Please make an exact copy of the listing, without the pictures.
━━━ DATA SHOWN ━━━
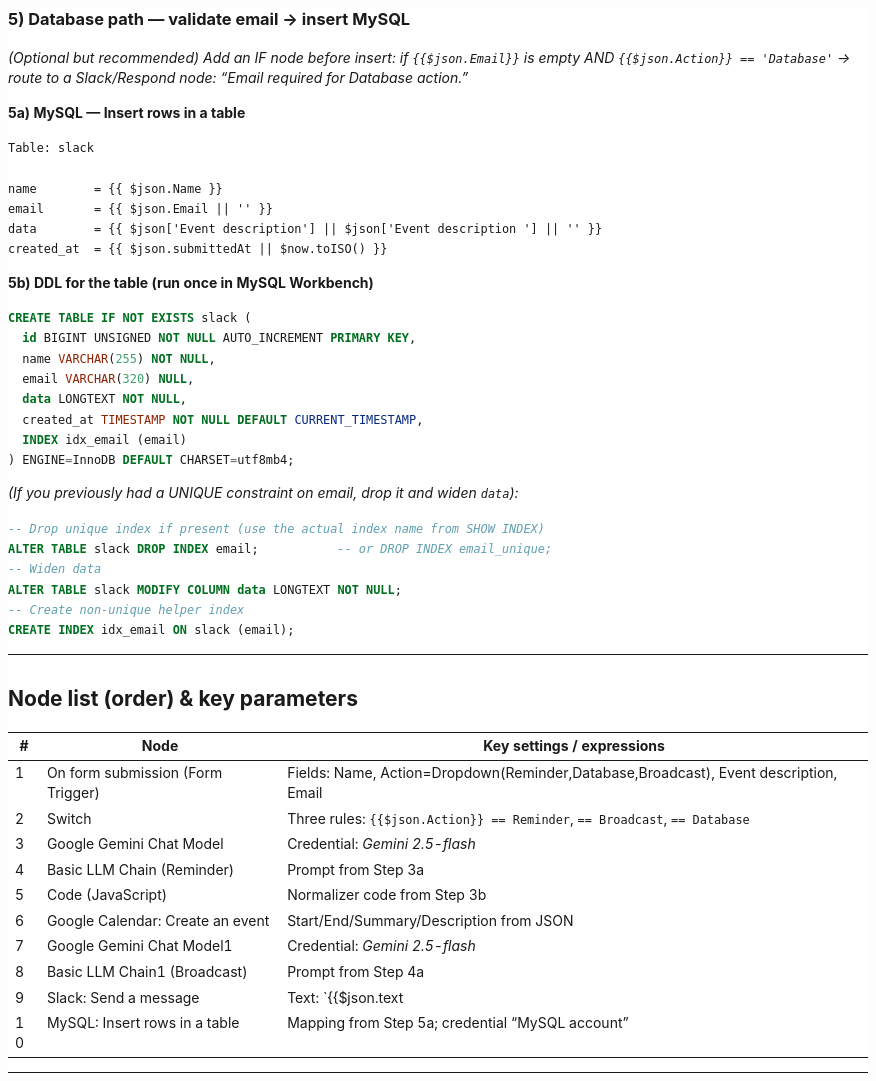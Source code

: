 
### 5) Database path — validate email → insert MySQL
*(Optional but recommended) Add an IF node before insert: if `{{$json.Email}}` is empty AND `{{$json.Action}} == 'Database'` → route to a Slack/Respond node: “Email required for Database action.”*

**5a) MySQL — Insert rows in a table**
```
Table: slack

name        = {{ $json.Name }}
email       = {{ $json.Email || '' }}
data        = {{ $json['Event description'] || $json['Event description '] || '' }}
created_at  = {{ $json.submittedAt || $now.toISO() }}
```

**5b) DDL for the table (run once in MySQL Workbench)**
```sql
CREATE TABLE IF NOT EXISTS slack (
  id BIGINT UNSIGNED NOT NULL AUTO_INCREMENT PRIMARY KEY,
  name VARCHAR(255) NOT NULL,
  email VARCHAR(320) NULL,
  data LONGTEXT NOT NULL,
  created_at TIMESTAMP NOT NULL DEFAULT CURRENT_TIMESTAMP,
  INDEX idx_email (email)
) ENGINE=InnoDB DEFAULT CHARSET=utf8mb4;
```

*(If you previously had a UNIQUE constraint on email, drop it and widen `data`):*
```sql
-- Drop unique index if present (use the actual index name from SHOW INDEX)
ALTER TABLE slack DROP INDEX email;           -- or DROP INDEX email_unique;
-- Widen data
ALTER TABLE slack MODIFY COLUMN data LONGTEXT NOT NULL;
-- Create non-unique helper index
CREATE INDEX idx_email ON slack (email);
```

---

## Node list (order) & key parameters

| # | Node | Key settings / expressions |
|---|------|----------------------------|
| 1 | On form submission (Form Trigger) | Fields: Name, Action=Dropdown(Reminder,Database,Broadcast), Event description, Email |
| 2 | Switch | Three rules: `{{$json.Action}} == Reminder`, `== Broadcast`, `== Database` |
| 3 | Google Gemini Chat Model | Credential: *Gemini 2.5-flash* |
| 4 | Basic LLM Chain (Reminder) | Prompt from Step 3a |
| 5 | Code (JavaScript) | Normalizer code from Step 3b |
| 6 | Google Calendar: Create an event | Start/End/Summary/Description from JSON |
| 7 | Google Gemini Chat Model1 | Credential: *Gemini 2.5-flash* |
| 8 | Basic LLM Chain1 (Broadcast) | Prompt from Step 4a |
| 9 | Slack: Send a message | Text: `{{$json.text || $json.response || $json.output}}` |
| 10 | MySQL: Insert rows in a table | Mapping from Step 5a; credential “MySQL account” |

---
━━━
### RESPONSE TO THIS TASK
Source code

: 
### 5) Database path — validate email → insert MySQL
*(Optional but recommended) Add an IF node before insert: if `{{$json.Email}}` is empty AND `{{$json.Action}} == 'Database'` → route to a Slack/Respond node: “Email required for Database action.”*

**5a) MySQL — Insert rows in a table**
```
Table: slack

name        = {{ $json.Name }}
email       = {{ $json.Email || '' }}
data        = {{ $json['Event description'] || $json['Event description '] || '' }}
created_at  = {{ $json.submittedAt || $now.toISO() }}
```

**5b) DDL for the table (run once in MySQL Workbench)**
```sql
CREATE TABLE IF NOT EXISTS slack (
  id BIGINT UNSIGNED NOT NULL AUTO_INCREMENT PRIMARY KEY,
  name VARCHAR(255) NOT NULL,
  email VARCHAR(320) NULL,
  data LONGTEXT NOT NULL,
  created_at TIMESTAMP NOT NULL DEFAULT CURRENT_TIMESTAMP,
  INDEX idx_email (email)
) ENGINE=InnoDB DEFAULT CHARSET=utf8mb4;
```

*(If you previously had a UNIQUE constraint on email, drop it and widen `data`):*
```sql
-- Drop unique index if present (use the actual index name from SHOW INDEX)
ALTER TABLE slack DROP INDEX email;           -- or DROP INDEX email_unique;
-- Widen data
ALTER TABLE slack MODIFY COLUMN data LONGTEXT NOT NULL;
-- Create non-unique helper index
CREATE INDEX idx_email ON slack (email);
```

---

## Node list (order) & key parameters

| # | Node | Key settings / expressions |
|---|------|----------------------------|
| 1 | On form submission (Form Trigger) | Fields: Name, Action=Dropdown(Reminder,Database,Broadcast), Event description, Email |
| 2 | Switch | Three rules: `{{$json.Action}} == Reminder`, `== Broadcast`, `== Database` |
| 3 | Google Gemini Chat Model | Credential: *Gemini 2.5-flash* |
| 4 | Basic LLM Chain (Reminder) | Prompt from Step 3a |
| 5 | Code (JavaScript) | Normalizer code from Step 3b |
| 6 | Google Calendar: Create an event | Start/End/Summary/Description from JSON |
| 7 | Google Gemini Chat Model1 | Credential: *Gemini 2.5-flash* |
| 8 | Basic LLM Chain1 (Broadcast) | Prompt from Step 4a |
| 9 | Slack: Send a message | Text: `{{$json.text || $json.response || $json.output}}` |
| 10 | MySQL: Insert rows in a table | Mapping from Step 5a; credential “MySQL account” |

---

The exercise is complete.